§ **Information supplied**:
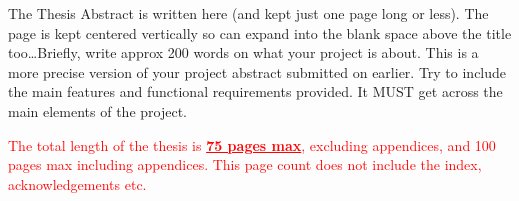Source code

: The Thesis Abstract is written here (and kept just one page long or less). The page is kept centered vertically so can expand into the blank space above the title too\ldots Briefly, write approx 200 words on what your project is about. This is a more precise version of your project abstract submitted on earlier. Try to include the main features and functional requirements provided. It MUST get across the main elements of the project.

\textcolor{red}{The total length of the thesis is \textbf{\underline{75 pages max}}, excluding appendices, and 100 pages max including appendices. This page count does not include the index, acknowledgements etc.}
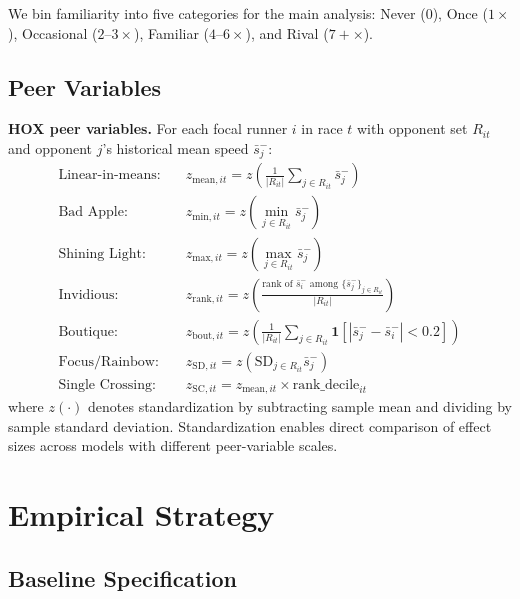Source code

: \documentclass[12pt]{article}
\theoremstyle{definition}
\theoremstyle{remark}
\begin{document}
We bin familiarity into five categories for the main analysis:
Never (0), Once ($1\times$), Occasional ($2$--$3\times$), Familiar ($4$--$6\times$),
and Rival ($7+\times$).

\subsection{Peer Variables}

\textbf{HOX peer variables.}
For each focal runner $i$ in race $t$ with opponent set $R_{it}$
and opponent $j$'s historical mean speed $\bar{s}_j^-$:
\begin{align}
\text{Linear-in-means:} &\quad z_{\text{mean},it} = z\!\left(\frac{1}{|R_{it}|}\sum_{j\in R_{it}}\bar{s}_j^-\right) \\
\text{Bad Apple:}       &\quad z_{\text{min},it} = z\!\left(\min_{j\in R_{it}}\bar{s}_j^-\right) \\
\text{Shining Light:}   &\quad z_{\text{max},it} = z\!\left(\max_{j\in R_{it}}\bar{s}_j^-\right) \\
\text{Invidious:}       &\quad z_{\text{rank},it} = z\!\left(\frac{\text{rank of }\bar{s}_i^- \text{ among }\{{\bar{s}_j^-}\}_{j\in R_{it}}}{|R_{it}|}\right) \\
\text{Boutique:}        &\quad z_{\text{bout},it} = z\!\left(\frac{1}{|R_{it}|}\sum_{j\in R_{it}}\mathbf{1}\!\left[|\bar{s}_j^- - \bar{s}_i^-| < 0.2\right]\right) \\
\text{Focus/Rainbow:}   &\quad z_{\text{SD},it} = z\!\left(\text{SD}_{j\in R_{it}}\bar{s}_j^-\right) \\
\text{Single Crossing:} &\quad z_{\text{SC},it} = z_{\text{mean},it} \times \text{rank\_decile}_{it}
\end{align}
where $z(\cdot)$ denotes standardization by subtracting sample mean and dividing by
sample standard deviation.
Standardization enables direct comparison of effect sizes across models with
different peer-variable scales.

\section{Empirical Strategy}
\label{sec:empirics}

\subsection{Baseline Specification}
\end{document}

§ **Task**:
Scan the data above for the string "sample" and copy each line where it appears.

§ **Reply to the task**:
where $z(\cdot)$ denotes standardization by subtracting sample mean and dividing by
sample standard deviation.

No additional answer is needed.